Developing Individual Education Plans, called IEPs, for every student is another possibility. The plans have traditionally been reserved for special education students, and so there’s a stigma attached, Ford said. But the plans could be instrumental in strengthening a child’s particular weaknesses.
“The most important thing we can do is find ways to differentiate instruction,” Ford said. Students learn differently. Some by writing, some by listening and many by actually doing.
The problem for teachers, Ford said, is that the long list of state standards they must cover by the year’s end allows no time for backtracking.

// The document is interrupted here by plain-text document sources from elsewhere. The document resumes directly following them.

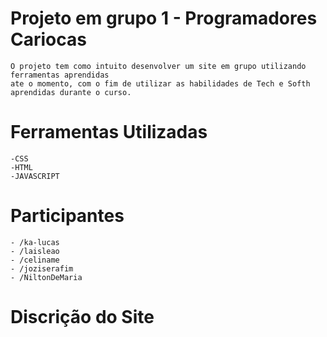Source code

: # Projeto em grupo 1 - Programadores Cariocas 
    O projeto tem como intuito desenvolver um site em grupo utilizando ferramentas aprendidas
    ate o momento, com o fim de utilizar as habilidades de Tech e Softh aprendidas durante o curso. 
# Ferramentas Utilizadas
    -CSS
    -HTML
    -JAVASCRIPT 
# Participantes
    - /ka-lucas
    - /laisleao
    - /celiname
    - /joziserafim
    - /NiltonDeMaria
# Discrição do Site
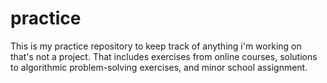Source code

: # practice
This is my practice repository to keep track of anything i'm working on that's not a project. That includes exercises from online courses, solutions to algorithmic problem-solving exercises, and minor school assignment.

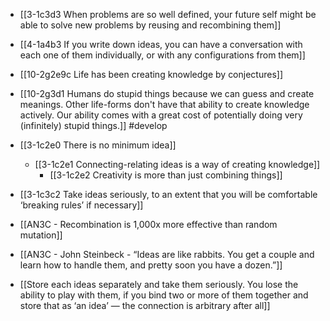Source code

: - [[3-1c3d3 When problems are so well defined, your future self might be able to solve new problems by reusing and recombining them]]
- [[4-1a4b3 If you write down ideas, you can have a conversation with each one of them individually, or with any configurations from them]]
- [[10-2g2e9c Life has been creating knowledge by conjectures]]

- [[10-2g3d1 Humans do stupid things because we can guess and create meanings. Other life-forms don't have that ability to create knowledge actively. Our ability comes with a great cost of potentially doing very (infinitely) stupid things.]] #develop

- [[3-1c2e0 There is no minimum idea]]
	- [[3-1c2e1 Connecting-relating ideas is a way of creating knowledge]]
		- [[3-1c2e2 Creativity is more than just combining things]]

- [[3-1c3c2 Take ideas seriously, to an extent that you will be comfortable ‘breaking rules’ if necessary]]

- [[AN3C - Recombination is 1,000x more effective than random mutation]]
- [[AN3C - John Steinbeck - “Ideas are like rabbits. You get a couple and learn how to handle them, and pretty soon you have a dozen.”]]

- [[Store each ideas separately and take them seriously. You lose the ability to play with them, if you bind two or more of them together and store that as ‘an idea’ — the connection is arbitrary after all]]
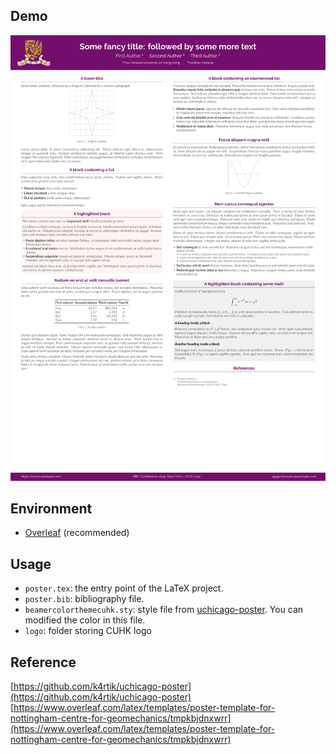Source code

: 
## Demo
![demo poster](/Poster_Template_for_CUHK.png)

## Environment
* [Overleaf](https://www.overleaf.com/project) (recommended)

## Usage
* ``poster.tex``: the entry point of the LaTeX project. 
* ``poster.bib``: bibliography file.
* ``beamercolorthemecuhk.sty``: style file from [uchicago-poster](https://github.com/k4rtik/uchicago-poster). You can modified the color in this file.
* ``logo``: folder storing CUHK logo

## Reference 
[https://github.com/k4rtik/uchicago-poster](https://github.com/k4rtik/uchicago-poster)
[https://www.overleaf.com/latex/templates/poster-template-for-nottingham-centre-for-geomechanics/tmpkbjdnxwrr](https://www.overleaf.com/latex/templates/poster-template-for-nottingham-centre-for-geomechanics/tmpkbjdnxwrr)
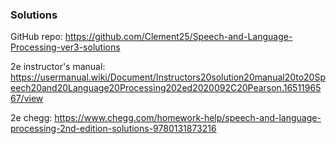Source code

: ### Solutions

GitHub repo: https://github.com/Clement25/Speech-and-Language-Processing-ver3-solutions

2e instructor's manual: https://usermanual.wiki/Document/Instructors20solution20manual20to20Speech20and20Language20Processing202ed2020092C20Pearson.1651196567/view

2e chegg: https://www.chegg.com/homework-help/speech-and-language-processing-2nd-edition-solutions-9780131873216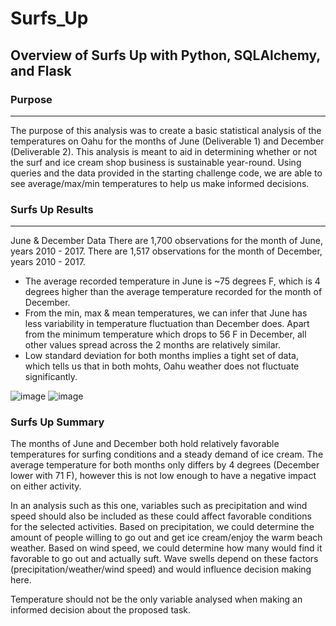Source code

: # Surfs_Up
## Overview of Surfs Up with Python, SQLAlchemy, and Flask

### Purpose
___
The purpose of this analysis was to create a basic statistical analysis of the temperatures on Oahu for the months of June (Deliverable 1) and December (Deliverable 2).
This analysis is meant to aid in determining whether or not the surf and ice cream shop business is sustainable year-round. 
Using queries and the data provided in the starting challenge code, we are able to see average/max/min temperatures to help us make informed decisions.

### Surfs Up Results
___
June & December Data
There are 1,700 observations for the month of June, years 2010 - 2017.
There are 1,517 observations for the month of December, years 2010 - 2017.

* The average recorded temperature in June is ~75 degrees F, which is 4 degrees higher than the average temperature recorded for the month of December.
* From the min, max & mean temperatures, we can infer that June has less variability in temperature fluctuation than December does. Apart from the minimum temperature which drops to 56 F in December, all other values spread across the 2 months are relatively similar.
* Low standard deviation for both months implies a tight set of data, which tells us that in both mohts, Oahu weather does not fluctuate significantly.

![image](https://user-images.githubusercontent.com/89520192/140669905-cc9ec866-d917-4ed0-be74-2b1fade7ca48.png) ![image](https://user-images.githubusercontent.com/89520192/140669981-afce3696-4389-4bc6-ad86-81ecc76ad3ec.png)
 
### Surfs Up Summary

The months of June and December both hold relatively favorable temperatures for surfing conditions and a steady demand of ice cream. The average temperature for both months only differs by 4 degrees (December lower with 71 F),
however this is not low enough to have a negative impact on either activity.

In an analysis such as this one, variables such as precipitation and wind speed should also be included as these could affect favorable conditions for the selected activities.
Based on precipitation, we could determine the amount of people willing to go out and get ice cream/enjoy the warm beach weather. 
Based on wind speed, we could determine how many would find it favorable to go out and actually suft. Wave swells depend on these factors (precipitation/weather/wind speed) and would influence decision making here.

Temperature should not be the only variable analysed when making an informed decision about the proposed task.
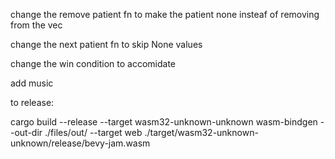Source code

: change the remove patient fn to make the patient none insteaf of removing from the vec

change the next patient fn to skip None values

change the win condition to accomidate


add music


to release:

cargo build --release --target wasm32-unknown-unknown
wasm-bindgen --out-dir ./files/out/ --target web ./target/wasm32-unknown-unknown/release/bevy-jam.wasm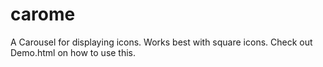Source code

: # carome

A Carousel for displaying icons. Works best with square icons. Check out Demo.html on how to use this.
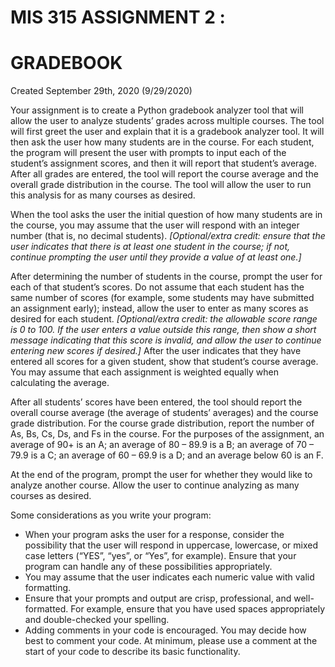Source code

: # MIS 315 ASSIGNMENT 2 :

# GRADEBOOK

Created September 29th, 2020 (9/29/2020)

Your assignment is to create a Python gradebook analyzer tool that will allow the user to
analyze students’ grades across multiple courses. The tool will first greet the user and explain
that it is a gradebook analyzer tool. It will then ask the user how many students are in the
course. For each student, the program will present the user with prompts to input each of the
student’s assignment scores, and then it will report that student’s average. After all grades are
entered, the tool will report the course average and the overall grade distribution in the course.
The tool will allow the user to run this analysis for as many courses as desired.

When the tool asks the user the initial question of how many students are in the course, you
may assume that the user will respond with an integer number (that is, no decimal students).
_[Optional/extra credit: ensure that the user indicates that there is at least one student in the
course; if not, continue prompting the user until they provide a value of at least one.]_

After determining the number of students in the course, prompt the user for each of that
student’s scores. Do not assume that each student has the same number of scores (for
example, some students may have submitted an assignment early); instead, allow the user to
enter as many scores as desired for each student. _[Optional/extra credit: the allowable score
range is 0 to 100. If the user enters a value outside this range, then show a short message
indicating that this score is invalid, and allow the user to continue entering new scores if
desired.]_ After the user indicates that they have entered all scores for a given student, show
that student’s course average. You may assume that each assignment is weighted equally when
calculating the average.

After all students’ scores have been entered, the tool should report the overall course average
(the average of students’ averages) and the course grade distribution. For the course grade
distribution, report the number of As, Bs, Cs, Ds, and Fs in the course. For the purposes of the
assignment, an average of 90+ is an A; an average of 80 – 89.9 is a B; an average of 70 – 79.9 is
a C; an average of 60 – 69.9 is a D; and an average below 60 is an F.

At the end of the program, prompt the user for whether they would like to analyze another
course. Allow the user to continue analyzing as many courses as desired.

Some considerations as you write your program:

- When your program asks the user for a response, consider the possibility that the user
    will respond in uppercase, lowercase, or mixed case letters (“YES”, “yes”, or “Yes”, for
    example). Ensure that your program can handle any of these possibilities appropriately.
- You may assume that the user indicates each numeric value with valid formatting.
- Ensure that your prompts and output are crisp, professional, and well-formatted. For
    example, ensure that you have used spaces appropriately and double-checked your
    spelling.
- Adding comments in your code is encouraged. You may decide how best to comment
    your code. At minimum, please use a comment at the start of your code to describe its
    basic functionality.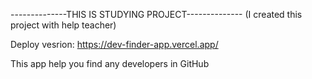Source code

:--------------THIS IS STUDYING PROJECT-------------- (I created this project with help teacher)

Deploy vesrion: https://dev-finder-app.vercel.app/

This app help you find any developers in GitHub 
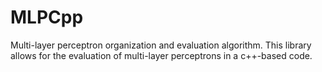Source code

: # MLPCpp
Multi-layer perceptron organization and evaluation algorithm. This library allows for the evaluation of multi-layer perceptrons in a c++-based code. 

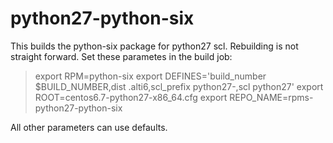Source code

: # python27-python-six

This builds the python-six package for python27 scl.  Rebuilding is not straight forward.  Set these
parametes in the build job:

> export RPM=python-six
> export DEFINES='build_number $BUILD_NUMBER,dist .alti6,scl_prefix python27-,scl python27'
> export ROOT=centos6.7-python27-x86_64.cfg
> export REPO_NAME=rpms-python27-python-six

All other parameters can use defaults.
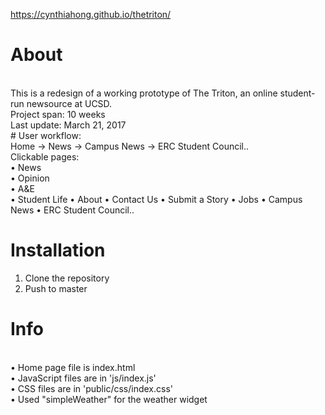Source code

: https://cynthiahong.github.io/thetriton/

# About
<br />
This is a redesign of a working prototype of The Triton, an online student-run newsource at UCSD.
<br />
Project span: 10 weeks
<br />
Last update: March 21, 2017
<br />
# User workflow:
<br />
Home -> News -> Campus News -> ERC Student Council..
<br />
Clickable pages:
<br />
• News
<br />
• Opinion
<br />
• A&E
<br />
• Student Life
• About
• Contact Us
• Submit a Story
• Jobs
• Campus News
• ERC Student Council..

# Installation
1. Clone the repository
2. Push to master

# Info
<br />
• Home page file is index.html
<br />
• JavaScript files are in 'js/index.js'
<br />
• CSS files are in 'public/css/index.css'
<br />
• Used "simpleWeather" for the weather widget
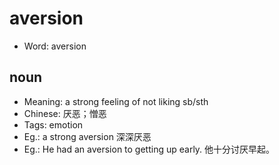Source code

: # aversion

- Word: aversion

## noun

- Meaning: a strong feeling of not liking sb/sth
- Chinese: 厌恶；憎恶
- Tags: emotion
- Eg.: a strong aversion 深深厌恶
- Eg.: He had an aversion to getting up early. 他十分讨厌早起。

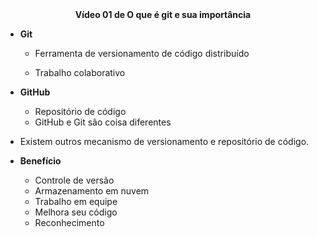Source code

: <center><b>Vídeo 01 de O que é git e sua importância</b></center> 

- **Git**

  - Ferramenta de versionamento de código distribuído 

  - Trabalho colaborativo

- **GitHub**

  - Repositório de código
  - GitHub e Git são coisa diferentes

- Existem outros mecanismo de versionamento e repositório de código.

- **Benefício**

  - Controle de versão
  - Armazenamento em nuvem
  - Trabalho em equipe
  - Melhora seu código
  - Reconhecimento 

  
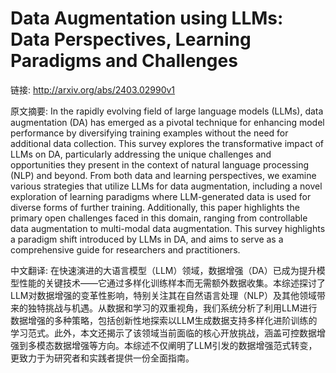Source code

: # Data Augmentation using LLMs: Data Perspectives, Learning Paradigms and Challenges

链接: http://arxiv.org/abs/2403.02990v1

原文摘要:
In the rapidly evolving field of large language models (LLMs), data
augmentation (DA) has emerged as a pivotal technique for enhancing model
performance by diversifying training examples without the need for additional
data collection. This survey explores the transformative impact of LLMs on DA,
particularly addressing the unique challenges and opportunities they present in
the context of natural language processing (NLP) and beyond. From both data and
learning perspectives, we examine various strategies that utilize LLMs for data
augmentation, including a novel exploration of learning paradigms where
LLM-generated data is used for diverse forms of further training. Additionally,
this paper highlights the primary open challenges faced in this domain, ranging
from controllable data augmentation to multi-modal data augmentation. This
survey highlights a paradigm shift introduced by LLMs in DA, and aims to serve
as a comprehensive guide for researchers and practitioners.

中文翻译:
在快速演进的大语言模型（LLM）领域，数据增强（DA）已成为提升模型性能的关键技术——它通过多样化训练样本而无需额外数据收集。本综述探讨了LLM对数据增强的变革性影响，特别关注其在自然语言处理（NLP）及其他领域带来的独特挑战与机遇。从数据和学习的双重视角，我们系统分析了利用LLM进行数据增强的多种策略，包括创新性地探索以LLM生成数据支持多样化进阶训练的学习范式。此外，本文还揭示了该领域当前面临的核心开放挑战，涵盖可控数据增强到多模态数据增强等方向。本综述不仅阐明了LLM引发的数据增强范式转变，更致力于为研究者和实践者提供一份全面指南。
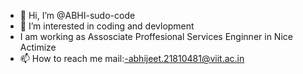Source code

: - 👋 Hi, I’m @ABHI-sudo-code
- 👀 I’m interested in coding and devlopment
- I am working as Assosciate Proffesional Services Enginner in Nice Actimize 
- 📫 How to reach me mail:-abhijeet.21810481@viit.ac.in
<!---
ABHI-sudo-code/ABHI-sudo-code is a ✨ special ✨ repository because its `README.md` (this file) appears on your GitHub profile.
You can click the Preview link to take a look at your changes.
--->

Those standards have rendered teaching increasingly rigid.
“This is something I think the public does not understand,” she said.
Even if teachers did backtrack, different topics confuse different children. Solutions like the Academic Center for Enrichment — the ACE lab, which the Roundup recently featured — allow individualized, computer-based instruction.
Ford plans to capitalize on already available resources like the ACE lab to help individualize instruction and help students achieve.
“A child sitting in front of a computer is not the be-all-end-all, but it does offer a child a different option,” she said.
In a district with a higher than state average dropout rate, in a state that has higher than average national dropout rates, a counselor like Ford could change those numbers dramatically.
“I’m hoping I’ll get good enough at this so that I can help out with other grades,” said Ford. She has also said that the models of intervention she develops with this class will be easily transferable to other students.
“Instead of passing a kid off and saying, ‘He can’t do it,’ we need to say, ‘How can he do it,’” Ford said.
Because Ford is in the unique position of following children through high school, she will be able to collect longitudinal data. That data can be analyzed to reveal problems or areas needing improvement. Because Ford is an employee of the college and not the district, she can talk freely without fear of offending her employer.
And perhaps through academic intervention, Ford can help her students win the game of Life.